Before she responds, Lawler evaluates how influential they are. If they only have a few followers and responding is going to elevate their voice, she is less likely to engage.

More broadly, Mauger said the reporting environment for political journalists is noticeably more hostile now than it was leading up to the 2020 presidential election. He believes the proliferation of smaller, ideological political platforms has given candidates the option of insulating themselves from mainstream media who are trained to ask all sides tough questions. And then when they do get tough questions, they accuse the media of being biased.

“You know, I am asking you a tough question, hey but I am also asking people on the other side a tough question – and you might not be seeing it, but I am asking it,” Mauger said.

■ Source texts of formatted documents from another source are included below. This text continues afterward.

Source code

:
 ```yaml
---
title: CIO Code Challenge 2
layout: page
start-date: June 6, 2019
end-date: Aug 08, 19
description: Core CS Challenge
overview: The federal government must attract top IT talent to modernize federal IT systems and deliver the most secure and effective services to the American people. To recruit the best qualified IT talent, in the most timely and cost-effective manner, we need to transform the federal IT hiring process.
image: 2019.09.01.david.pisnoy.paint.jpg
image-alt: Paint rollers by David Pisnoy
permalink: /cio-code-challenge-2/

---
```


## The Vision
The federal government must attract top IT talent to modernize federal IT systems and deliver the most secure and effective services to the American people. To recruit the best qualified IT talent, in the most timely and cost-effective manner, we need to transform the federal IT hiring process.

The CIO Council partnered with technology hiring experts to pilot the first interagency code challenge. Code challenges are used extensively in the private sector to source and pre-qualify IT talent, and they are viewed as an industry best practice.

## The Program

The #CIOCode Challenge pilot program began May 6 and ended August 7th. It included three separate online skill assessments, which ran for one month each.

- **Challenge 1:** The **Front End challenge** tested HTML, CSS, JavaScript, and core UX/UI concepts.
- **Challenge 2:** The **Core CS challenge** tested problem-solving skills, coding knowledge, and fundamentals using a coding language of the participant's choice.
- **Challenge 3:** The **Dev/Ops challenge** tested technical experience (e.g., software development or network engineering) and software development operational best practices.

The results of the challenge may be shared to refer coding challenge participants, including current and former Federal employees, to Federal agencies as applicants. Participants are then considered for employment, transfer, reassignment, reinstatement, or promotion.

Candidates for top offices including Matt DePerno, the Republican candidate for Michigan Attorney General, and Kristina Karamo, the Republican candidate for Secretary of State, have declined extended interviews in recent months, shutting off access, Mauger said. To get around that, Mauger started typing candidates’ names into YouTube, Rumble and his Apple podcast app.

“I just typed Matt DePerno’s name into my iPhone Apple podcast app one time and I found he had done like 40 podcasts over the past 16 months,” Mauger said. “So, it has been a really effective tool to report on people who don’t give me lengthy interviews.”

Another big change – elections in America are no longer over when they are over.

Rick Pluta, senior capitol correspondent for the Michigan Public Radio Network, predicted reporters will be covering the fallout from Michigan’s mid-term election, “well into December.  And people who are campaign reporters right now are going to be court reporters after November.”

Mauger took it a step further: “I’m 100% confident we will be talking about the 2020 election easily up until the 2024 election. I don’t see any way in the next presidential election we are not talking about this.”

Despite these challenges, Lawler, Mauger and Pluta say their mission has not changed.

“My job is to explain the world – not to pass judgement on the world,” Pluta said.

Lawler agreed – and said the need for the media to spend more time explaining both the political process and the process media uses to write about politics is more important than ever.

On Oct. 2, the Detroit Free Press ran a story titled Elections are complicated. Here’s how we cover them at the Free Press.

“There is this perception that the media is being pulled in different directions by the campaigns or people with influence,” Lawler said. “I wanted people to know they have just as much influence as the campaign calling us up sometimes.”